Indian Economy, TLP-UPSC Mains Answer Writing
Q. 5. The food processing sector plays a critical role in enhancing farmer incomes and reducing post-harvest losses. Elaborate on its significance and examine the major upstream and downstream challenges in developing an efficient supply chain ecosystem. (250 words, 15 marks)
Introduction
India’s food processing industry, contributing over 12% of manufacturing GDP, is a sunrise sector with immense export potential. It links farm to fork, enhances value addition, and supports income diversification for millions of farmers.
Body
Role and Significance of Food Processing Sector
- Enhances farmer income: Increases value realization through grading, packaging, and branding of produce.

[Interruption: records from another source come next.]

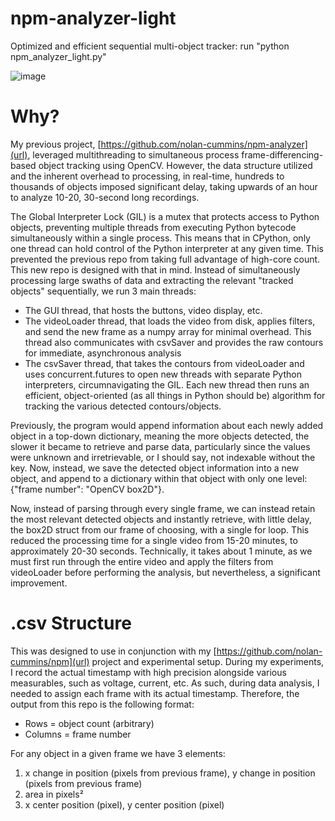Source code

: # npm-analyzer-light
Optimized and efficient sequential multi-object tracker: run "python npm_analyzer_light.py"

![image](https://github.com/user-attachments/assets/51b87db6-274a-4170-9469-46db6c942658)
# Why?
My previous project, [https://github.com/nolan-cummins/npm-analyzer](url), leveraged multithreading to simultaneous process frame-differencing-based object tracking using OpenCV. However, the data structure utilized and the inherent overhead to processing, in real-time, hundreds to thousands of objects imposed significant delay, taking upwards of an hour to analyze 10-20, 30-second long recordings. 

The Global Interpreter Lock (GIL) is a mutex that protects access to Python objects, preventing multiple threads from executing Python bytecode simultaneously within a single process. This means that in CPython, only one thread can hold control of the Python interpreter at any given time. This prevented the previous repo from taking full advantage of high-core count. This new repo is designed with that in mind. Instead of simultaneously processing large swaths of data and extracting the relevant "tracked objects" sequentially, we run 3 main threads:
- The GUI thread, that hosts the buttons, video display, etc.
- The videoLoader thread, that loads the video from disk, applies filters, and send the new frame as a numpy array for minimal overhead. This thread also communicates with csvSaver and provides the raw contours for immediate, asynchronous analysis
- The csvSaver thread, that takes the contours from videoLoader and uses concurrent.futures to open new threads with separate Python interpreters, circumnavigating the GIL. Each new thread then runs an efficient, object-oriented (as all things in Python should be) algorithm for tracking the various detected contours/objects.

Previously, the program would append information about each newly added object in a top-down dictionary, meaning the more objects detected, the slower it became to retrieve and parse data, particularly since the values were unknown and irretrievable, or I should say, not indexable without the key. Now, instead, we save the detected object information into a new object, and append to a dictionary within that object with only one level: {"frame number": "OpenCV box2D"}. 

Now, instead of parsing through every single frame, we can instead retain the most relevant detected objects and instantly retrieve, with little delay, the box2D struct from our frame of choosing, with a single for loop. This reduced the processing time for a single video from 15-20 minutes, to approximately 20-30 seconds. Technically, it takes about 1 minute, as we must first run through the entire video and apply the filters from videoLoader before performing the analysis, but nevertheless, a significant improvement.

# .csv Structure
This was designed to use in conjunction with my [https://github.com/nolan-cummins/npm](url) project and experimental setup. During my experiments, I record the actual timestamp with high precision alongside various measurables, such as voltage, current, etc. As such, during data analysis, I needed to assign each frame with its actual timestamp. Therefore, the output from this repo is the following format:
- Rows = object count (arbitrary)
- Columns = frame number

For any object in a given frame we have 3 elements:
1. x change in position (pixels from previous frame), y change in position (pixels from previous frame)
2. area in pixels²
3. x center position (pixel), y center position (pixel)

The Ashok Dalwai Committee recommends value chain strengthening for doubling farmers’ income.
- Reduces post-harvest losses: As per MOFPI and NITI Aayog, India loses over ₹90,000 crore annually due to wastage; processing curtails this.
- Boosts employment: According to the Economic Survey, the sector generates 1.77 times more jobs per investment than general manufacturing.
- Promotes crop diversification: Ensures markets for perishables like fruits and vegetables, encouraging farmers to move away from cereal-dominated patterns, as noted in the Committee on Doubling Farmers’ Income.
- Enhances export competitiveness: Processed foods help tap global markets; India’s agri-exports stood at $53 billion in 2022–23, with processed foods forming a growing share (APEDA Report).
Supply Chain Challenges in Food Processing
Upstream Challenges
- Fragmented farm production: Small landholdings limit economies of scale and consistency in raw material supply, a concern raised by the Ramesh Chand Committee on Agricultural Marketing.
- Poor pre-harvest infrastructure: Lack of cold storage at farm-gates leads to spoilage, especially for perishables.
- Weak farmer-industry linkages: Limited contract farming and FPO involvement restrict market integration and backward linkages.
Downstream Challenges
- Inadequate logistics and cold chains: Only 15% of produce moves via cold chains; leading to nutrient and value losses (ICRIER Report, 2023).
- Regulatory bottlenecks: Multiple food safety norms (FSSAI) create compliance burdens for MSMEs.
- Low processing levels: India processes only 10% of its agro-produce vs. 40–60% in countries like China and Thailand (MOFPI data).
Solutions
- Cluster-based approach: Adopt Mega Food Parks and Agro-Processing Clusters to integrate infrastructure and reduce logistic costs, as recommended by Shanta Kumar Committee (2015).
- Strengthen farmer-FPO linkages: Implement Model Contract Farming Act to ensure price assurance and steady raw material.
- Technology adoption: Use AI and blockchain for supply chain monitoring, grading, and demand forecasting to cut waste and improve quality.
- Ease of business reforms: Streamline approvals through single-window clearance and reduce GST on processed food items.
Government Measures
- PM Formalisation of Micro Food Enterprises (PM-FME): ₹10,000 crore scheme to assist 2 lakh units through credit and capacity building.
- PLI Scheme (2021): ₹10,900 crore to incentivize branding, innovation, and global market access.
- Operation Greens: Extends price stabilization and value chain support for perishables beyond tomato, onion, and potato (TOP) crops.
- Budget 2024–25 push: Allocation for cold chain and food labs increased by 25%, emphasising quality exports and rural infrastructure.
Conclusion
Food processing is pivotal to making agriculture a profitable enterprise, as envisioned by M.S. Swaminathan. Building robust farm-to-fork systems can ensure that agriculture becomes a source of dignity, stability, and higher incomes for rural India.